Custom gradient averaging with DDP?

DDP averages gradients by dividing by world size. Is there any mechanism (current or planned) to run a user-defined function to scale gradients instead of the default DDP behavior?

In my case, I have variable and uneven batch sizes on each replica and need to compute the average by global batch size.

The default for DDP is to use allreduce and average the gradients using the world size. You can choose to allreduce the gradients yourself as specify the reduction op yourself, but in this case you lose out on the better perf of DDP and allreduce will still not accept a custom UDF for the reduction op (though you can use the SUM op and average gradients however you want).

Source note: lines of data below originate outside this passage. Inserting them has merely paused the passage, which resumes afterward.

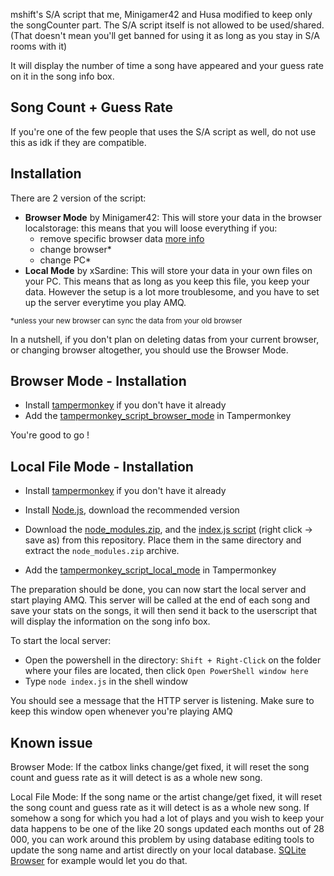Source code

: mshift's S/A script that me, Minigamer42 and Husa modified to keep only the songCounter part. The S/A script itself is not allowed to be used/shared. (That doesn't mean you'll get banned for using it as long as you stay in S/A rooms with it)

It will display the number of time a song have appeared and your guess rate on it in the song info box.

## Song Count + Guess Rate

If you're one of the few people that uses the S/A script as well, do not use this as idk if they are compatible.

## Installation

There are 2 version of the script:

- **Browser Mode** by Minigamer42: This will store your data in the browser localstorage: this means that you will loose everything if you:
  - remove specific browser data [more info](https://stackoverflow.com/a/37105645)
  - change browser*
  - change PC*
- **Local Mode** by xSardine: This will store your data in your own files on your PC. This means that as long as you keep this file, you keep your data. However the setup is a lot more troublesome, and you have to set up the server everytime you play AMQ.

<sup>*unless your new browser can sync the data from your old browser</sup>

In a nutshell, if you don't plan on deleting datas from your current browser, or changing browser altogether, you should use the Browser Mode.

## Browser Mode - Installation

- Install [tampermonkey](https://www.tampermonkey.net/) if you don't have it already
- Add the [tampermonkey_script_browser_mode](https://raw.githubusercontent.com/Minigamer42/scripts/master/src/amq%20song%20history%20(with%20localStorage).user.js) in Tampermonkey

You're good to go !

## Local File Mode - Installation

- Install [tampermonkey](https://www.tampermonkey.net/) if you don't have it already

- Install [Node.js](https://nodejs.org/en/), download the recommended version

- Download the [node_modules.zip](https://github.com/xSardine/AMQ-Stuff/raw/main/songCountGuessRate/node_modules.zip), and the [index.js script](https://raw.githubusercontent.com/xSardine/AMQ-Stuff/main/songCountGuessRate/index.js) (right click → save as) from this repository. Place them in the same directory and extract the `node_modules.zip` archive.

- Add the [tampermonkey_script_local_mode](https://github.com/xSardine/AMQ-Stuff/raw/main/songCountGuessRate/tampermonkey_script_local_mode.user.js) in Tampermonkey

The preparation should be done, you can now start the local server and start playing AMQ.
This server will be called at the end of each song and save your stats on the songs, it will then send it back to the userscript that will display the information on the song info box.

To start the local server:

- Open the powershell in the directory: `Shift + Right-Click` on the folder where your files are located, then click `Open PowerShell window here`
- Type `node index.js` in the shell window

You should see a message that the HTTP server is listening. Make sure to keep this window open whenever you're playing AMQ

## Known issue

Browser Mode: If the catbox links change/get fixed, it will reset the song count and guess rate as it will detect is as a whole new song.

Local File Mode:
If the song name or the artist change/get fixed, it will reset the song count and guess rate as it will detect is as a whole new song.
If somehow a song for which you had a lot of plays and you wish to keep your data happens to be one of the like 20 songs updated each months out of 28 000, you can work around this problem by using database editing tools to update the song name and artist directly on your local database. [SQLite Browser](https://sqlitebrowser.org/) for example would let you do that.

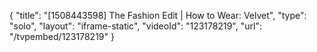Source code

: {
    "title": "[1508443598] The Fashion Edit | How to Wear: Velvet",
    "type": "solo",
    "layout": "iframe-static",
    "videoId": "123178219",
    "url": "\/tvpembed\/123178219"
}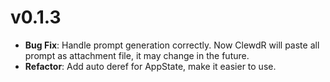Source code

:# v0.1.3

- **Bug Fix**: Handle prompt generation correctly.
Now ClewdR will paste all prompt as attachment file, it may change in the future.
- **Refactor**: Add auto deref for AppState, make it easier to use.
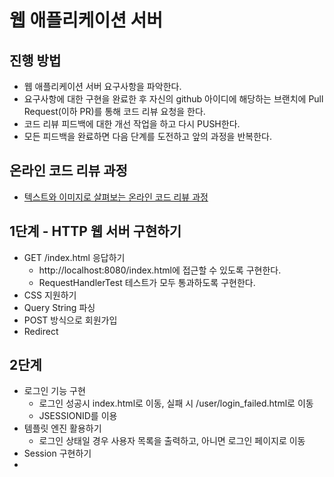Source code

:# 웹 애플리케이션 서버

## 진행 방법

* 웹 애플리케이션 서버 요구사항을 파악한다.
* 요구사항에 대한 구현을 완료한 후 자신의 github 아이디에 해당하는 브랜치에 Pull Request(이하 PR)를 통해 코드 리뷰 요청을 한다.
* 코드 리뷰 피드백에 대한 개선 작업을 하고 다시 PUSH한다.
* 모든 피드백을 완료하면 다음 단계를 도전하고 앞의 과정을 반복한다.

## 온라인 코드 리뷰 과정

* [텍스트와 이미지로 살펴보는 온라인 코드 리뷰 과정](https://github.com/next-step/nextstep-docs/tree/master/codereview)

## 1단계 - HTTP 웹 서버 구현하기

- GET /index.html 응답하기
    - http://localhost:8080/index.html에 접근할 수 있도록 구현한다.
    - RequestHandlerTest 테스트가 모두 통과하도록 구현한다.
- CSS 지원하기
- Query String 파싱
- POST 방식으로 회원가입
- Redirect

## 2단계

- 로그인 기능 구현
    - 로그인 성공시 index.html로 이동, 실패 시 /user/login_failed.html로 이동
    - JSESSIONID를 이용
- 템플릿 엔진 활용하기
    - 로그인 상태일 경우 사용자 목록을 출력하고, 아니면 로그인 페이지로 이동
- Session 구현하기
- 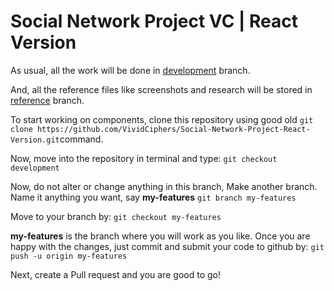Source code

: # Social Network Project VC | React Version

As usual, all the work will be done in [development](https://github.com/VividCiphers/Social-Network-Project-React-Version/tree/development) branch.

And, all the reference files like screenshots and research will be stored in [reference](https://github.com/VividCiphers/Social-Network-Project-React-Version/tree/reference) branch. 

To start working on components, clone this repository using good old `git clone https://github.com/VividCiphers/Social-Network-Project-React-Version.git`command.

Now, move into the repository in terminal and type:
`git checkout development`

Now, do not alter or change anything in this branch,
Make another branch. Name it anything you want, say **my-features**
`git branch my-features`

Move to your branch by:
`git checkout my-features`

**my-features** is the branch where you will work as you like.
Once you are happy with the changes, just commit and submit your code to github by:
`git push -u origin my-features`

Next, create a Pull request and you are good to go!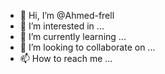 - 👋 Hi, I’m @Ahmed-frell
- 👀 I’m interested in ...
- 🌱 I’m currently learning ...
- 💞️ I’m looking to collaborate on ...
- 📫 How to reach me ...

<!---
Ahmed-frell/Ahmed-frell is a ✨ special ✨ repository because its `README.md` (this file) appears on your GitHub profile.
You can click the Preview link to take a look at your changes.
--->
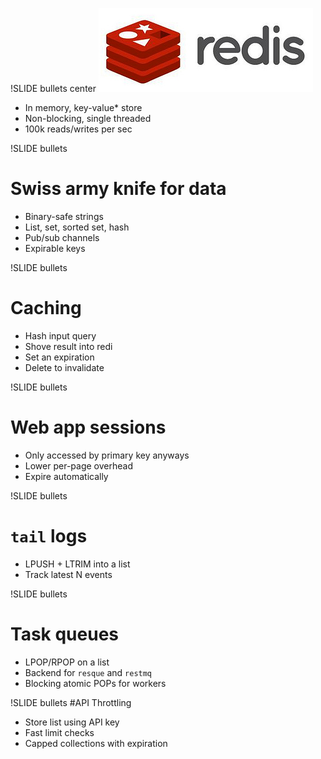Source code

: !SLIDE bullets center
![redis](redis.jpg)  

* In memory, key-value* store
* Non-blocking, single threaded
* 100k reads/writes per sec

!SLIDE bullets
# Swiss army knife for data
* Binary-safe strings
* List, set, sorted set, hash
* Pub/sub channels
* Expirable keys

!SLIDE bullets
# Caching
* Hash input query
* Shove result into redi
* Set an expiration
* Delete to invalidate

!SLIDE bullets
# Web app sessions
* Only accessed by primary key anyways
* Lower per-page overhead
* Expire automatically

!SLIDE bullets
# `tail` logs
* LPUSH + LTRIM into a list
* Track latest N events

!SLIDE bullets
# Task queues
* LPOP/RPOP on a list
* Backend for `resque` and `restmq`
* Blocking atomic POPs for workers

!SLIDE bullets
#API Throttling
* Store list using API key
* Fast limit checks
* Capped collections with expiration
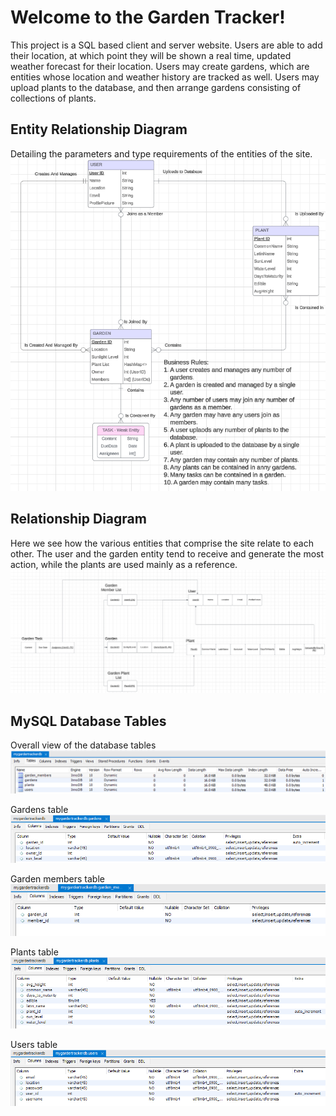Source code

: # Welcome to the Garden Tracker!
This project is a SQL based client and server website.
Users are able to add their location, at which point they will be shown a real time, updated weather forecast for their location.
Users may create gardens, which are entities whose location and weather history are tracked as well.
Users may upload plants to the database, and then arrange gardens consisting of collections of plants.

## Entity Relationship Diagram
Detailing the parameters and type requirements of the entities of the site.
![alt text](./client/images/erd.png)

## Relationship Diagram
Here we see how the various entities that comprise the site relate to each other. The user and the garden entity tend to receive and generate the most action, while the plants are used mainly as a reference.
![alt text](./client/images/relationships-diagram.png)

## MySQL Database Tables
Overall view of the database tables
![alt text](./client/images/overall-tables.png)

Gardens table
![alt text](./client/images/gardens-table.png)

Garden members table
![alt text](./client/images/garden-members.png)

Plants table
![alt text](./client/images/plant-table.png)

Users table
![alt text](./client/images/user-table.png)
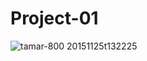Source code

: # Project-01



![tamar-800 20151125t132225](https://user-images.githubusercontent.com/33593461/50474044-13b13300-09c8-11e9-8a46-5ce32af804e8.jpg)



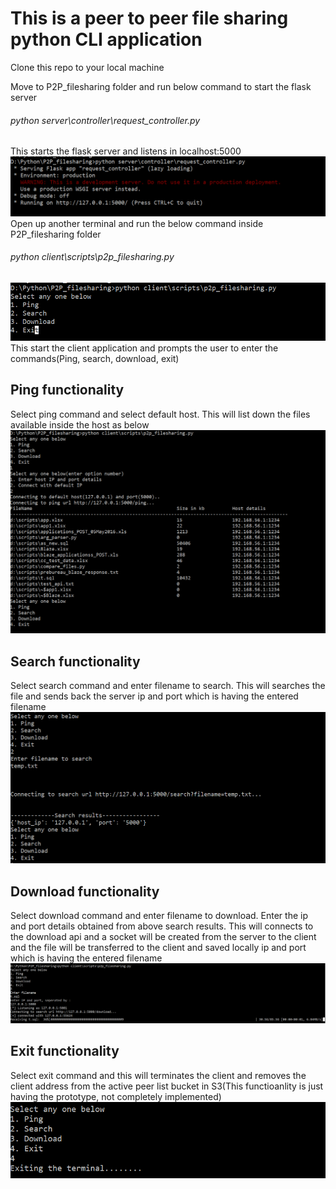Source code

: # This is a peer to peer file sharing python CLI application

Clone this repo to your local machine

Move to P2P_filesharing folder and run below command to start the flask server

###### python server\controller\request_controller.py

This starts the flask server and listens in localhost:5000
![alt text](https://github.com/naveenpragathesh/p2pfileshare/blob/master/readme_images/server_start.PNG)
Open up another terminal and run the below command inside P2P_filesharing folder

###### python client\scripts\p2p_filesharing.py
![alt text](https://github.com/naveenpragathesh/p2pfileshare/blob/master/readme_images/client_start.PNG)
This start the client application and prompts the user to enter the commands(Ping, search, download, exit)

## Ping functionality
Select ping command and select default host. This will list down the files available inside the host as below
![alt text](https://github.com/naveenpragathesh/p2pfileshare/blob/master/readme_images/ping_response.PNG)

## Search functionality
Select search command and enter filename to search. This will searches the file and sends back the server
ip and port which is having the entered filename
![alt text](https://github.com/naveenpragathesh/p2pfileshare/blob/master/readme_images/file_search.PNG)

## Download functionality
Select download command and enter filename to download. Enter the ip and port details obtained from above
search results. This will connects to the download api and a socket will be created from the server to the client
and the file will be transferred to the client and saved locally
ip and port which is having the entered filename
![alt text](https://github.com/naveenpragathesh/p2pfileshare/blob/master/readme_images/download_progress.PNG)

## Exit functionality
Select exit command and this will terminates the client and removes the client address from the active
peer list bucket in S3(This functioanlity is just having the prototype, not completely implemented)
![alt text](https://github.com/naveenpragathesh/p2pfileshare/blob/master/readme_images/exit.PNG)


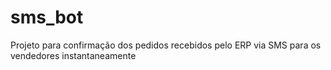 # sms_bot
Projeto para confirmação dos pedidos recebidos pelo ERP via SMS para os vendedores instantaneamente

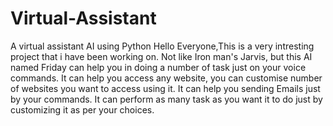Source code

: # Virtual-Assistant
A virtual assistant AI using Python
Hello Everyone,This is a very intresting project that i have been working on.
Not like Iron man's Jarvis, but this AI named Friday can help you in doing a number of task just on your voice commands.
It can help you access any website, you can customise number of websites you want to access using it.
It can help you sending Emails just by your commands.
It can perform as many task as you want it to do just by customizing it as per your choices.

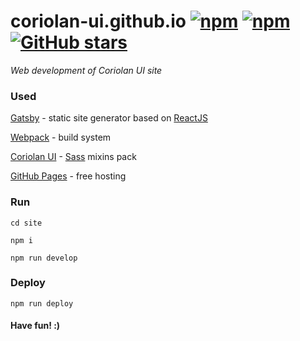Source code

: # coriolan-ui.github.io [![npm](https://img.shields.io/npm/v/coriolan-ui.svg)](https://www.npmjs.com/package/coriolan-ui) [![npm](https://img.shields.io/npm/dt/coriolan-ui.svg)](https://www.npmjs.com/package/coriolan-ui) [![GitHub stars](https://img.shields.io/github/stars/badges/shields.svg?style=social&label=Star&style=plastic)](https://www.npmjs.com/package/coriolan-ui)

_Web development of Coriolan UI site_

### Used

[Gatsby](https://github.com/gatsbyjs/gatsby) - static site generator based on [ReactJS](https://facebook.github.io/react)

[Webpack](https://webpack.github.io) - build system

[Coriolan UI](https://coriolan-ui.github.io) - [Sass](http://sass-lang.com) mixins pack

[GitHub Pages](https://pages.github.com) - free hosting

### Run

`cd site`

`npm i`

`npm run develop`

### Deploy

`npm run deploy`

#### Have fun! :)
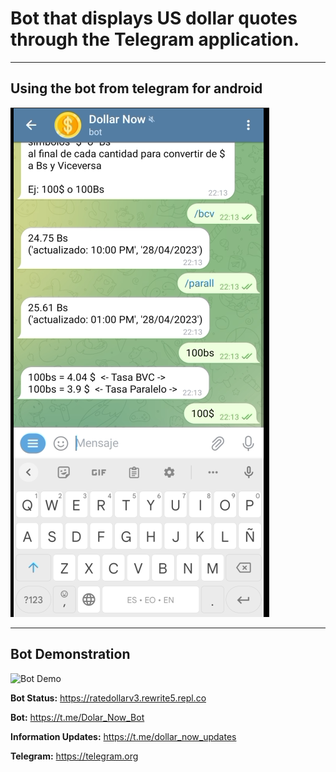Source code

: # Bot that displays US dollar quotes through the Telegram application.
---
## Using the bot from telegram for android
![Bot interface preview](images/Telegram-Bot.png)

---

## Bot Demonstration
![Bot Demo](images/Demo-Bot.gif)

**Bot Status:** <https://ratedollarv3.rewrite5.repl.co>

**Bot:** <https://t.me/Dolar_Now_Bot>

**Information Updates:** <https://t.me/dollar_now_updates>

**Telegram:** <https://telegram.org>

On a slightly different note, the DDP join API can help you better handle uneven inputs across ranks.

1 Like

Yeah, I know I could just write my own gradient averaging but I lose out on the perf wins. And it seems kind of silly to maintain a fork of DDP just to change the reduction from mean to sum. I’ve looked at the join method on DDP but it doesn’t apply to my issue. Thanks for the reply!

Sounds good! We are also working on a broader effort to make DDP more modular and configurable across the board. It seems like this definitely an interesting direction to support - feel free to make an issue on our GitHub repo or add to this RFC tracking the DDP configurability effort: [RFC] Modularize DistributedDataParallel · Issue #37002 · pytorch/pytorch · GitHub

We have landed gradient compression communication hooks to be used with pytorch DDP in 1.8: DDP Communication Hooks — PyTorch 1.8.1 documentation. This seems like it should support your use case quite nicely, as you would be able to run a custom UDF for the gradient reduction instead of the allreduce.